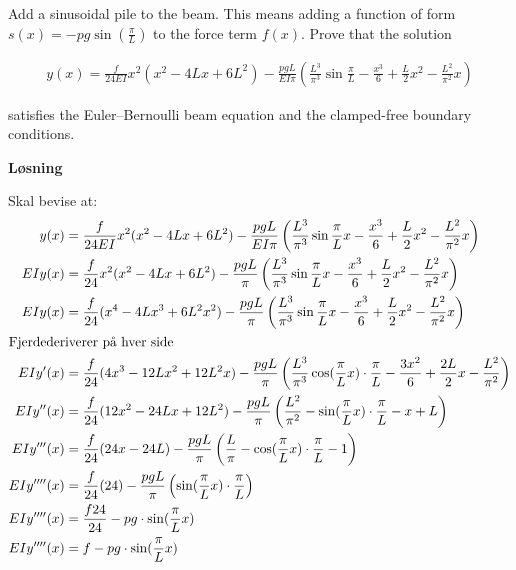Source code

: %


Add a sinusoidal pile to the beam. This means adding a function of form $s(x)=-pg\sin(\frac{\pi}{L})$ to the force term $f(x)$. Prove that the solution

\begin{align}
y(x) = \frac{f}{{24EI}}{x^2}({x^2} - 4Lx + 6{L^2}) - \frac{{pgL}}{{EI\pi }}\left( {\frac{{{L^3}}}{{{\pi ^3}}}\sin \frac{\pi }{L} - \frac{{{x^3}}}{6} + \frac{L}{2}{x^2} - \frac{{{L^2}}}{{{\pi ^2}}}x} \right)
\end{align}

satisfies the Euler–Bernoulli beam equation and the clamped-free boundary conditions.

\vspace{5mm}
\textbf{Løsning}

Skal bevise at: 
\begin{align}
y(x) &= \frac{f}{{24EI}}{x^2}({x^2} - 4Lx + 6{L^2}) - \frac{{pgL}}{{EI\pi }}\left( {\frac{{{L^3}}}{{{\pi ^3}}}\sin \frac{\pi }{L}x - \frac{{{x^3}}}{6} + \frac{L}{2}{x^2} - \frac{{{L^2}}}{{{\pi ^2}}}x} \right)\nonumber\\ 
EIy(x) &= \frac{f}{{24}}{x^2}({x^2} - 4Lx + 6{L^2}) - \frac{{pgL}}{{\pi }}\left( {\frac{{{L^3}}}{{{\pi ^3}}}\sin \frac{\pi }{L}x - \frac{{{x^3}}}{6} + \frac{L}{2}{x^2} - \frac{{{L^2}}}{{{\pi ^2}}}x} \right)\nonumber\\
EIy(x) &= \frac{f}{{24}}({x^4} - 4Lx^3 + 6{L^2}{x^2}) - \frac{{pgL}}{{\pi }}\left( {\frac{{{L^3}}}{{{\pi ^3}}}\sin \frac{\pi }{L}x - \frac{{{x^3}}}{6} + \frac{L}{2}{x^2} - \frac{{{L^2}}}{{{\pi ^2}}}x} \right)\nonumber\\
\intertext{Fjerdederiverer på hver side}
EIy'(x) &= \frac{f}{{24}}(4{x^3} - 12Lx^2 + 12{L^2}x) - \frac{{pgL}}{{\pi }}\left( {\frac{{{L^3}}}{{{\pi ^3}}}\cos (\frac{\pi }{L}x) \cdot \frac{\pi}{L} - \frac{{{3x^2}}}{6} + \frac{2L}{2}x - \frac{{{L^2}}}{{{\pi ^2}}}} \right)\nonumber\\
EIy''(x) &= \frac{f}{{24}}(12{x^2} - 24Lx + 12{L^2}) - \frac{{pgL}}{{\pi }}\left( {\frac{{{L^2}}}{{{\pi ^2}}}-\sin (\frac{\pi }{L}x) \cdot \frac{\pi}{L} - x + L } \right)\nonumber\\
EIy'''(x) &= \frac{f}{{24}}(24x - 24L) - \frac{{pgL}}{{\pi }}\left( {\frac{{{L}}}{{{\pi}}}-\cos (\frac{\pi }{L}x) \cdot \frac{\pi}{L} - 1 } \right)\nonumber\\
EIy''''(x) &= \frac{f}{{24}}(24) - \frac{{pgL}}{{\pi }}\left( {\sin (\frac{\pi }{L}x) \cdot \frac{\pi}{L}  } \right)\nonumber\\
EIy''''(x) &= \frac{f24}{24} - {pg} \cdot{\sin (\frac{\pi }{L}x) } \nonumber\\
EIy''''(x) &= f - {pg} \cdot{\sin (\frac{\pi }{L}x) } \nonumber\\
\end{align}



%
# # #
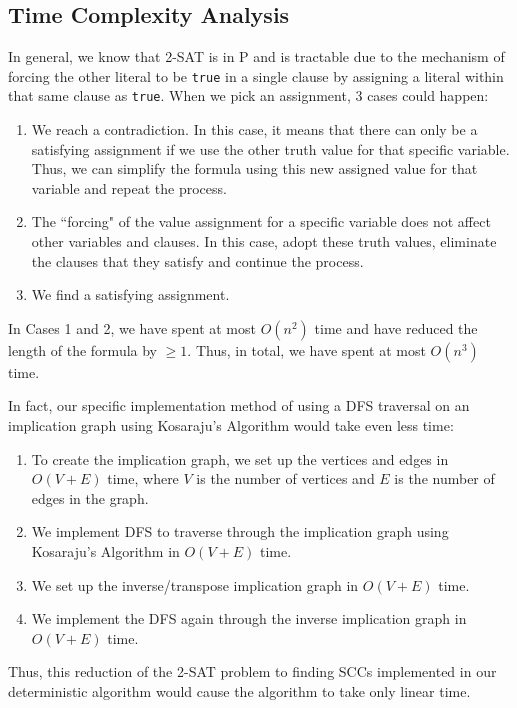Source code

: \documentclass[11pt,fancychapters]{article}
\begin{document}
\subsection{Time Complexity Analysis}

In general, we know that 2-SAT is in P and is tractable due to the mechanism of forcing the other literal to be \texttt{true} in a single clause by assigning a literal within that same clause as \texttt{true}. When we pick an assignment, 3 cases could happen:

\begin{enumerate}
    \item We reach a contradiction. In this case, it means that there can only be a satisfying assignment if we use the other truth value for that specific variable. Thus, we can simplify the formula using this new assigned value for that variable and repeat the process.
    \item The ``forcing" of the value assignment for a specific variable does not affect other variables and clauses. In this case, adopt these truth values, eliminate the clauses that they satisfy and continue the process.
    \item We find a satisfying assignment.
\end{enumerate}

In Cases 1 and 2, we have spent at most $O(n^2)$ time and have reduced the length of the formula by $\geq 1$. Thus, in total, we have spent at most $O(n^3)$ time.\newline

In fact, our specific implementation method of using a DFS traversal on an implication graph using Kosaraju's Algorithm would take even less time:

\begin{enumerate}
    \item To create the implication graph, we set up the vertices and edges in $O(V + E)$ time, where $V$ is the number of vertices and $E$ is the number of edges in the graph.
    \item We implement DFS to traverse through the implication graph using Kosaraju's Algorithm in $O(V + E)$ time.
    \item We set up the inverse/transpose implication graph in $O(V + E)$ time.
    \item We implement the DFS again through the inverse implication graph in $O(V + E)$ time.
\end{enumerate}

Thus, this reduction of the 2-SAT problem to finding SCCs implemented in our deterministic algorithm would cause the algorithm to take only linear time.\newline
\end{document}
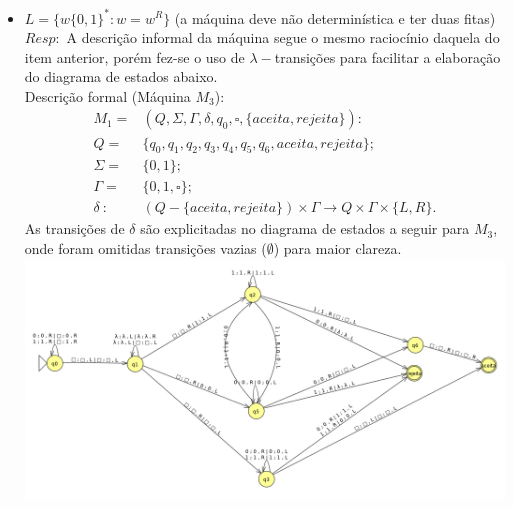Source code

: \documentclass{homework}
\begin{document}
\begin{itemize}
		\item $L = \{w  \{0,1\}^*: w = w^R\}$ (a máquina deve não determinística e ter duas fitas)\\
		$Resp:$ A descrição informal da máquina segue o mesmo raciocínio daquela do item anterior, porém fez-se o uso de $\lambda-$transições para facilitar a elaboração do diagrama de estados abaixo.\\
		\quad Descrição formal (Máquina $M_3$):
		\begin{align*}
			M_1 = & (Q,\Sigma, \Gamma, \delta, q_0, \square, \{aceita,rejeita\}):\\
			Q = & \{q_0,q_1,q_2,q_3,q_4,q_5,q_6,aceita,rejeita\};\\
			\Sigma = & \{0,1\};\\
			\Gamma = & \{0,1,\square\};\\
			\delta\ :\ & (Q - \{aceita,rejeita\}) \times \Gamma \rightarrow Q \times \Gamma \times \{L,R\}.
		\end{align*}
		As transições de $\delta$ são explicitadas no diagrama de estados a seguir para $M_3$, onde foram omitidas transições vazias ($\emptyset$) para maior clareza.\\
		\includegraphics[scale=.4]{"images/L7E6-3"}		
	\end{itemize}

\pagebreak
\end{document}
# # #
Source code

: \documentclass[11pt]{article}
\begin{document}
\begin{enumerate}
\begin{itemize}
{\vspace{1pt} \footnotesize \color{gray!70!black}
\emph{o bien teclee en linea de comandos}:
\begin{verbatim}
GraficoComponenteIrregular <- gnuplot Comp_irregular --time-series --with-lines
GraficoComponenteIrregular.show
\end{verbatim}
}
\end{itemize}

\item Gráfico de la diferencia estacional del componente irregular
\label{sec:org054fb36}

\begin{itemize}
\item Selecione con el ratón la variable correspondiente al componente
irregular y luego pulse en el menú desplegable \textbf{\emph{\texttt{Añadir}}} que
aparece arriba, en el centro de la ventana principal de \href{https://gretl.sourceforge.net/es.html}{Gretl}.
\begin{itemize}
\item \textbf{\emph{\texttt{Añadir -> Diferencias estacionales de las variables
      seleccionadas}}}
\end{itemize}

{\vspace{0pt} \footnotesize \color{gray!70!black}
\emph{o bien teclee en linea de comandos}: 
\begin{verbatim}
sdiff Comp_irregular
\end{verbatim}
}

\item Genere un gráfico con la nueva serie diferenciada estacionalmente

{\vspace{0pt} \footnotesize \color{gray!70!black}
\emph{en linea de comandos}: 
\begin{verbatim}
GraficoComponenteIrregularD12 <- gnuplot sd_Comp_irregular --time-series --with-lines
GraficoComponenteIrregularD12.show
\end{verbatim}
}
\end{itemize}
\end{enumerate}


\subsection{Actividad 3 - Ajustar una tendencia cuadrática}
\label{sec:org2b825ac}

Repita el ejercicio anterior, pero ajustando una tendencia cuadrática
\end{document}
# # #
EXERCISE INSTRUCTIONS:
A complete answer reproduces every line of the records in which the word "Añadir" occurs.

EXERCISE RESULT:
irregular y luego pulse en el menú desplegable \textbf{\emph{\texttt{Añadir}}} que
\item \textbf{\emph{\texttt{Añadir -> Diferencias estacionales de las variables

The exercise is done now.